- [WORK INSTRUCTIONS]
Give back exactly the lines of the material below that start at the line containing "And, by the way, I now see that" and end at the line containing "with an American", and no others.

***** EXTRACTED RECORDS *****

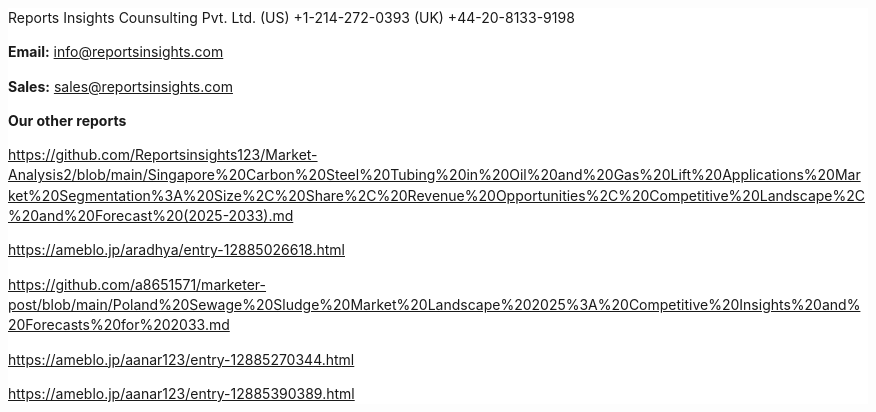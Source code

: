 Reports Insights Counsulting Pvt. Ltd.
(US) +1-214-272-0393
(UK) +44-20-8133-9198
<p class=""""><b>Email:</b> <a href=mailto:info@reportsinsights.com>info@reportsinsights.com</a></p>
<p class=""""><b>Sales:</b> <a href=mailto:sales@reportsinsights.com>sales@reportsinsights.com</a></p>

<strong>Our other reports</strong>

<a href=https://github.com/Reportsinsights123/Market-Analysis2/blob/main/Singapore%20Carbon%20Steel%20Tubing%20in%20Oil%20and%20Gas%20Lift%20Applications%20Market%20Segmentation%3A%20Size%2C%20Share%2C%20Revenue%20Opportunities%2C%20Competitive%20Landscape%2C%20and%20Forecast%20(2025-2033).md>https://github.com/Reportsinsights123/Market-Analysis2/blob/main/Singapore%20Carbon%20Steel%20Tubing%20in%20Oil%20and%20Gas%20Lift%20Applications%20Market%20Segmentation%3A%20Size%2C%20Share%2C%20Revenue%20Opportunities%2C%20Competitive%20Landscape%2C%20and%20Forecast%20(2025-2033).md</a>

<a href=https://ameblo.jp/aradhya/entry-12885026618.html>https://ameblo.jp/aradhya/entry-12885026618.html</a>

<a href=https://github.com/a8651571/marketer-post/blob/main/Poland%20Sewage%20Sludge%20Market%20Landscape%202025%3A%20Competitive%20Insights%20and%20Forecasts%20for%202033.md>https://github.com/a8651571/marketer-post/blob/main/Poland%20Sewage%20Sludge%20Market%20Landscape%202025%3A%20Competitive%20Insights%20and%20Forecasts%20for%202033.md</a>

<a href=https://ameblo.jp/aanar123/entry-12885270344.html>https://ameblo.jp/aanar123/entry-12885270344.html</a>

<a href=https://ameblo.jp/aanar123/entry-12885390389.html>https://ameblo.jp/aanar123/entry-12885390389.html</a>

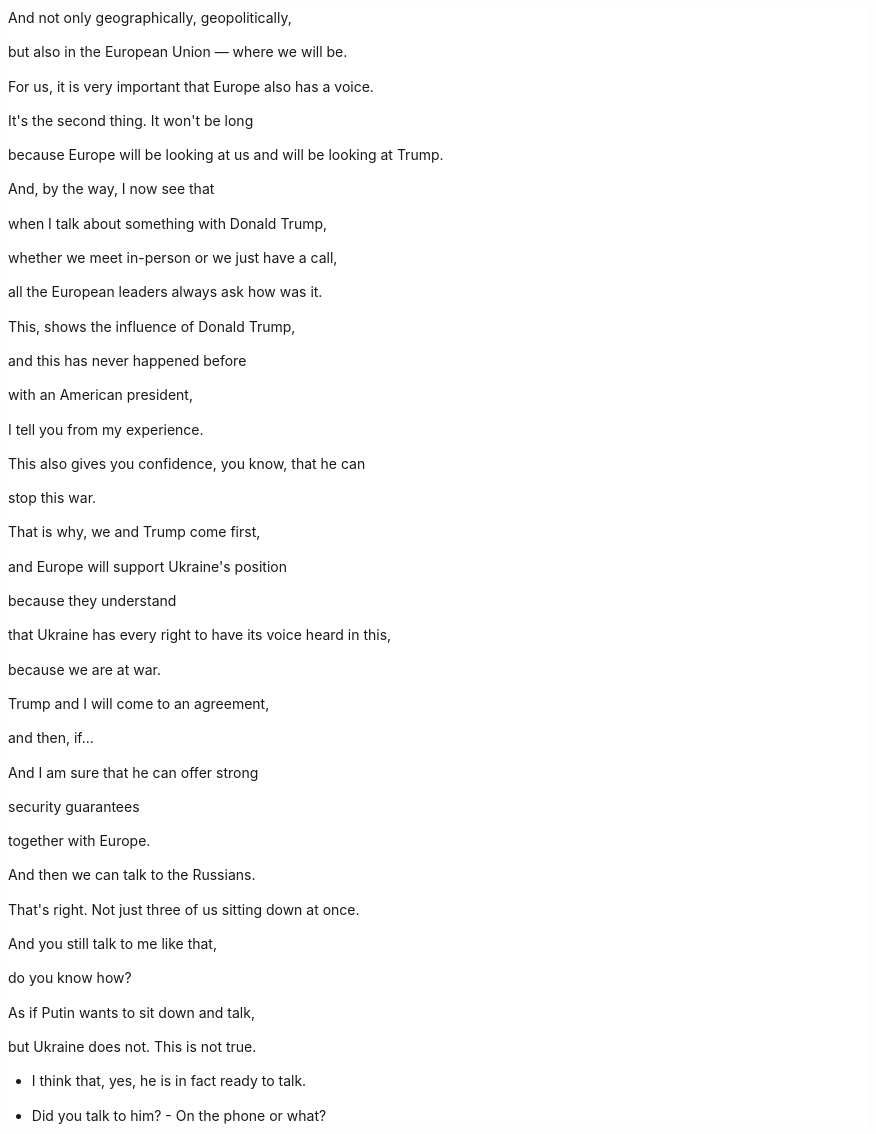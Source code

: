 And not only geographically, geopolitically,

but also in the European Union — where we will be.

For us, it is very important that Europe also has a voice.

It's the second thing. It won't be long

because Europe will be looking at us and will be looking at Trump.

And, by the way, I now see that

when I talk about something with Donald Trump,

whether we meet in-person or we just have a call,

all the European leaders always ask how was it.

This, shows the influence of Donald Trump,

and this has never happened before

with an American president,

I tell you from my experience.

This also gives you confidence, you know, that he can

stop this war.

That is why, we and Trump come first,

and Europe will support Ukraine's position

because they understand

that Ukraine has every right to have its voice heard in this,

because we are at war.

Trump and I will come to an agreement,

and then, if...

And I am sure that he can offer strong

security guarantees

together with Europe.

And then we can talk to the Russians.

That's right. Not just three of us sitting down at once.

And you still talk to me like that,

do you know how?

As if Putin wants to sit down and talk,

but Ukraine does not. This is not true.

- I think that, yes, he is in fact ready to talk.

- Did you talk to him? - On the phone or what?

*****

- [ANSWER AREA]
And, by the way, I now see that

when I talk about something with Donald Trump,

whether we meet in-person or we just have a call,

all the European leaders always ask how was it.

This, shows the influence of Donald Trump,

and this has never happened before

with an American president,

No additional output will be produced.